After that, the carcass of the tyre is not worth retreading because it is approaching the unreliable stage due to fatigue. Reliability is highly prized- and highly priced you might say.

Passenger tyres go at least twice as far as they used to 30 years ago, so a large chunk of the fatigue life built into the tyre is consumed in the first tread life. This is why retreading of passenger tyres has declined to such an extent. It is also why the motorist should look after his tyre pressures. The flatter or more overloaded the tyre, the more the tyre deflects as it rotates, and eats into its reserves against the ultimate failure- fatigue.

Incidentally, the wires in the steel belts of tyres are cables of wire made up if strands of fine wire, just like in the steam iron. The wires in the bead, which locks the tyre on the rim, don’t flex, so they are more like a coathanger wire. The iron had lasted quite well really- at least the fatigue beat the corrosion inside the steam chamber!

Add comment October 27, 2009

For the Techies – How Hard is Rubber?

Natural rubber is the sap of a rubber tree, converted to a solid by coagulating it with acetic acid. Rubber used in tyres is generally the product of an oil refinery.

When combined with chemicals such as carbon black, antioxidants, and hosts more, sulphur added, the mixture subjected to heat and pressure, it comes out vulcanised. Sulphur makes the process irreversible.

Part of the “black art’ of making up the various mixtures used in the many components of a tyre, is varying the “hardness” of the rubber compound. For example, the rubber around the bead wire is compounded up to be quite ‘hard’ since it doesn’t move when the tyre rolls along. Conversely, the sidewall is ‘soft’, because it moves around a lot- it flexes.

However, most attention is paid to the tread compound, because this affects the wear and grip of the tyre because it’s the only part that hits the road.

How is it measured?

The tool used in the trade is a Shore A Hardness Durometer. Never heard of it? There is a range of them, designed to measure the hardness of different materials.

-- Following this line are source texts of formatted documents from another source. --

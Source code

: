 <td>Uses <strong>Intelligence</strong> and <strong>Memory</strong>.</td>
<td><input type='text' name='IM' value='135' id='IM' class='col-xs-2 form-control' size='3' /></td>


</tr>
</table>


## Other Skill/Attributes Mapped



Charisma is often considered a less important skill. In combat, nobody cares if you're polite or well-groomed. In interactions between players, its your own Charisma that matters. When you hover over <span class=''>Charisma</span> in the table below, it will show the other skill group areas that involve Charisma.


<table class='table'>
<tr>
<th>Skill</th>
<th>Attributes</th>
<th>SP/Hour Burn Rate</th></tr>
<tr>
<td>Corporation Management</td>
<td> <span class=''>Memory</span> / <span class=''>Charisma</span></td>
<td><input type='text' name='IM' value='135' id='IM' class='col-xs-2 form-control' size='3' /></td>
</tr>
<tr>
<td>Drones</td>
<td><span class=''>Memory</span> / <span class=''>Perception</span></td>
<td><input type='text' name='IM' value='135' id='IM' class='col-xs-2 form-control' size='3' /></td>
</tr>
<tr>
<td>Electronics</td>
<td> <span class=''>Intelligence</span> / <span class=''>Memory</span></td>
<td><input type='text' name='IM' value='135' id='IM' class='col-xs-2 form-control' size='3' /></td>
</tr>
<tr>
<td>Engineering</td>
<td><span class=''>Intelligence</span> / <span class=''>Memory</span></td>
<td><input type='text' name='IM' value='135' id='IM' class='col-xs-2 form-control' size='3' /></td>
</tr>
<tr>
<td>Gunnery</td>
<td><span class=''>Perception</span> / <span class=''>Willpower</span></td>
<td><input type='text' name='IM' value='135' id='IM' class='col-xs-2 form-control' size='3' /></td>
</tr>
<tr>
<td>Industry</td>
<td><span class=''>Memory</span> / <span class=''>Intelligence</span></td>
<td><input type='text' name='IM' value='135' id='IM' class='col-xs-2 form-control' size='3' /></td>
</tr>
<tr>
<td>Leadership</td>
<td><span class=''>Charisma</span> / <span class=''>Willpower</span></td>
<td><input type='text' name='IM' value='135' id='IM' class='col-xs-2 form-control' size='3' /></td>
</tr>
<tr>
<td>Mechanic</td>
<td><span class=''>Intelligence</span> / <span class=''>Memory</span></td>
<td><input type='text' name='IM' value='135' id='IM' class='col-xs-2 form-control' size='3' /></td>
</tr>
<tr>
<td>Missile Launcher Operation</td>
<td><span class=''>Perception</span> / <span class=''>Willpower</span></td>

It simply is a small hand held tool with a domed plunger that is pressed into the surface of the rubber. The reading obtained on the quadrant scale when the needle is first pressed squarely against the rubber, is the hardness. Some cautions though- rubber hardness varies with temperature, it softens as it gets hot- every race car driver knows that. Also, the rubber ‘creeps’ away from the plunger, and as you hold the plunger against the tyre, the initial reading falls away.

So that is absolutely no help when the salesman tells you that the tread of the tyre that he’s selling is hard and long wearing. You might get a clue by pressing a reasonably blunt pencil into the rubber. If the rubber is “soft” the indentation might stay around a while after you remove the pencil. If it’s “hard”, the indentation might disappear quicker than for a softer rubber.

That’s not much help either, is it?

This is because there are many variations on a theme to make a tread compound. But beware of the salesman who tries to tell you that the tread is long wearing, and hard, and gives good grip, particularly in the wet. That’s nirvana, and hasn’t been achieved yet, to my knowledge.

So treads and sidewalls might have 1-2% sulphur, bead wire compounds 6% sulphur, and the old fashioned black ebonite ruler that granddad had, contained 35% sulphur, and was as hard as the hobs of hell.

I did say that it was a “black art”!

Add comment October 21, 2009

Why CarbonBlack?

Our Website is named CarbonBlack- because that’s what tyres are made of – right?

Well, partly – about 35% of a tyre is carbon black.
So what is it? And where does it come from?

As with most things these days “Oil” is the answer, which is one of the reasons why tyres cost so much.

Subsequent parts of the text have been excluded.